About five years ago Al Houser and I began fishing for largemouth bass in a creek on the northwest side of Lake Woodruff. Whenever we go, we have a lot of good fun casting up bass on plastic worms. One day we went to Tedder's Fish Camp in DeLeon Springs to take the spring run out to the lake but found the run almost plugged with hyacinth. Finally making it to Woodruff, we found only a narrow passage across the lake. When we reached the entrance to our stream we could only sit and look at it across about 10 acres of hyacinth. Absolutely no way of getting in to it.
Not to worry I told Al, for I know these waters pretty well and know that we can go north to Lake Dexter and sneak in from the back way. We were lucky to even get to Lake Dexter -- Hyacinth every where. My old fishing buddy, the late Andy Anderson and I loved to troll for specks. More than once we were thwarted by hydrilla, another invasive plant that seems to flourish overnight. These days here on the coast we are under attack from the Brazilian Pepper plant. That salt tolerant bush is pushing out our much needed mangroves.

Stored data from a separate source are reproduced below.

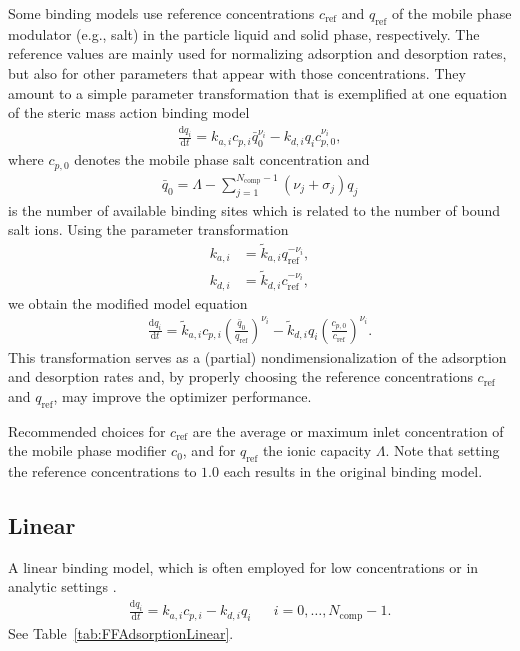 Some binding models use reference concentrations $c_{\text{ref}}$ and $q_{\text{ref}}$ of the mobile phase modulator (e.g., salt) in the particle liquid and solid phase, respectively. 
The reference values are mainly used for normalizing adsorption and desorption rates, but also for other parameters that appear with those concentrations.
They amount to a simple parameter transformation that is exemplified at one equation of the steric mass action binding model
\begin{align*}
  \frac{\mathrm{d} q_i}{\mathrm{d} t} = k_{a,i} c_{p,i}\bar{q}_0^{\nu_i} - k_{d,i} q_i c_{p,0}^{\nu_i},
\end{align*}
where $c_{p,0}$ denotes the mobile phase salt concentration and
\begin{align*}
  \bar{q}_0 = \Lambda - \sum_{j=1}^{N_{\text{comp}} - 1} \left( \nu_j + \sigma_j \right) q_j
\end{align*}
is the number of available binding sites which is related to the number of bound salt ions.
Using the parameter transformation
\begin{align*}
  k_{a,i} &= \tilde{k}_{a,i} q_{\text{ref}}^{-\nu_i}, \\
  k_{d,i} &= \tilde{k}_{d,i} c_{\text{ref}}^{-\nu_i},
\end{align*}
we obtain the modified model equation
\begin{align*}
  \frac{\mathrm{d} q_i}{\mathrm{d} t} = \tilde{k}_{a,i} c_{p,i} \left(\frac{\bar{q}_0}{q_{\text{ref}}}\right)^{\nu_i} - \tilde{k}_{d,i} q_i \left(\frac{c_{p,0}}{c_{\text{ref}}}\right)^{\nu_i}.
\end{align*}
This transformation serves as a (partial) nondimensionalization of the adsorption and desorption rates and, by properly choosing the reference concentrations $c_{\text{ref}}$ and $q_{\text{ref}}$, may improve the optimizer performance.

Recommended choices for $c_{\text{ref}}$ are the average or maximum inlet concentration of the mobile phase modifier $c_0$, and for $q_{\text{ref}}$ the ionic capacity $\Lambda$.
Note that setting the reference concentrations to $\num{1.0}$ each results in the original binding model.

\subsection{Linear}\label{sec:MBLinear}

A linear  binding model, which is often employed for low concentrations or in analytic settings \cite{Guiochon2006}.
\begin{align*}
  \frac{\mathrm{d} q_i}{\mathrm{d} t} = k_{a,i} c_{p,i} - k_{d,i} q_i && i = 0, \dots, N_{\text{comp}} - 1.
\end{align*}
See Table~\ref{tab:FFAdsorptionLinear}.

Ladies and gentlemen please be careful what you plant or throw out. These things all have to begin somewhere. I am certain Mrs. Fuller had no idea what trouble she unleashed on our world, but inadvertently she created a giant mess. Hyacinth and hydrilla control costs the taxpayers of Florida many millions of dollars a year. Before you plant that cute shrub or herb, look it up. You don't want to be the next Mrs. Fuller.
Dan Smith has fished the waters of Volusia County for more than 40 years. Email questions and comments to firstname.lastname@example.org. His book, "I Swear the Snook Drowned," is available for $10.95 at (386) 441-7793.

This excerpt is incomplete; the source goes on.